As with all systematic reviews, our review has several strengths. It is the first review of guidelines with PA recommendations for cancer patients using AGREE II and AGREE-REX instruments. We evaluated the quality and applicability of included CPGs, synthesized PA recommendations, which could guide future research. In this review, the study selection and data extraction were performed by two independent reviewers, and all included guidelines were assessed by five independent evaluators. Before this article, reviewers were trained to ensure the validity and reliability of the guideline evaluation. Our review team also consists of an expert who has experience in guidelines development.

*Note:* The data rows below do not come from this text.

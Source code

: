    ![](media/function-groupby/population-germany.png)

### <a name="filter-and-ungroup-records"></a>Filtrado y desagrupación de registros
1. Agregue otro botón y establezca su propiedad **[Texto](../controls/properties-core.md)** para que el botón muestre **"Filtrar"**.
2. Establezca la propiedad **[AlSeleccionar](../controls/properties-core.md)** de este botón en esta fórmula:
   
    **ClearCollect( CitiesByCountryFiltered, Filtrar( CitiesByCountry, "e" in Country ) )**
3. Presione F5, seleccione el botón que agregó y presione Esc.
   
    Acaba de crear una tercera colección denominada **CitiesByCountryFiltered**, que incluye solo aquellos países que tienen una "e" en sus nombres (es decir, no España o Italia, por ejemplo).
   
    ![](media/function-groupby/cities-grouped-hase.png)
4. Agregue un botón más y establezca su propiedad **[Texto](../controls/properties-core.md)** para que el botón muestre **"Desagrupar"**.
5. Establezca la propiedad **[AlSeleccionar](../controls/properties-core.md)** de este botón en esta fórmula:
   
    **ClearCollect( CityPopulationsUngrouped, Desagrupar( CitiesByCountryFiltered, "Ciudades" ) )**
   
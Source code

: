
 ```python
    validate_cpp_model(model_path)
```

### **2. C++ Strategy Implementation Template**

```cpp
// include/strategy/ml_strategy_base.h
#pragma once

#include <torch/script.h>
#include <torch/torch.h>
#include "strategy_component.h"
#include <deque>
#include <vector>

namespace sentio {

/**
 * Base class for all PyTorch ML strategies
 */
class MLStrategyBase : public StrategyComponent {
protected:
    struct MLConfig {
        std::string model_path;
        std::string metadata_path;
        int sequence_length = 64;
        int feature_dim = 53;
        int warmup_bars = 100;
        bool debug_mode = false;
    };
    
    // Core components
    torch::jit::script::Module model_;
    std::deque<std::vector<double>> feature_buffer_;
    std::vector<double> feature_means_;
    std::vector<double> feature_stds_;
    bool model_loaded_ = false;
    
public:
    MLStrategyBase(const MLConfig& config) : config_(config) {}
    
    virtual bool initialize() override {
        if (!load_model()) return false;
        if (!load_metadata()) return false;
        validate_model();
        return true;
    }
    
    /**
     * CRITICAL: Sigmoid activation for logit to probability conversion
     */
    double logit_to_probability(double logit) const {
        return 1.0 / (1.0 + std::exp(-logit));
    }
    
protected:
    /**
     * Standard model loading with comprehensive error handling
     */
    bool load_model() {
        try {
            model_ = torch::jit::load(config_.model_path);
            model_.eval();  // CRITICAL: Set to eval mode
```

There are some limitations in our review. First, albeit a comprehensive literature search strategy and covering grey literature, some CPGs may still be missed. Second, given that CPGs only published in English were included, there may be selection bias in our study. Finally, the methodological quality appraisal of guidelines may be somewhat subjective; AGREE II and AGREE-REX did not set defined thresholds to differentiate between high quality and low quality guidelines, we adopted cut-off scores based on previous studies in our review [27]. Other evaluators may interpret AGREE domains scores differently, so the results of AGREE II and AGREE-REX appraisal should be interpreted with discretion. The AGREE II and AGREE-REX only focus on the methodological quality and applicability of guidelines.

Conclusions

This review revealed several deficiencies in domains including “applicability,” “values and preferences” and “implementability,” so this study can serve as a baseline from which to benchmark future development and improvement of cancer rehabilitation guidelines. Furthermore, this analysis indicated that more rigorous, high-quality studies are needed to generate trial-based evidence for supporting PA recommendations and provide guidance on research gaps in the field of cancer rehabilitation.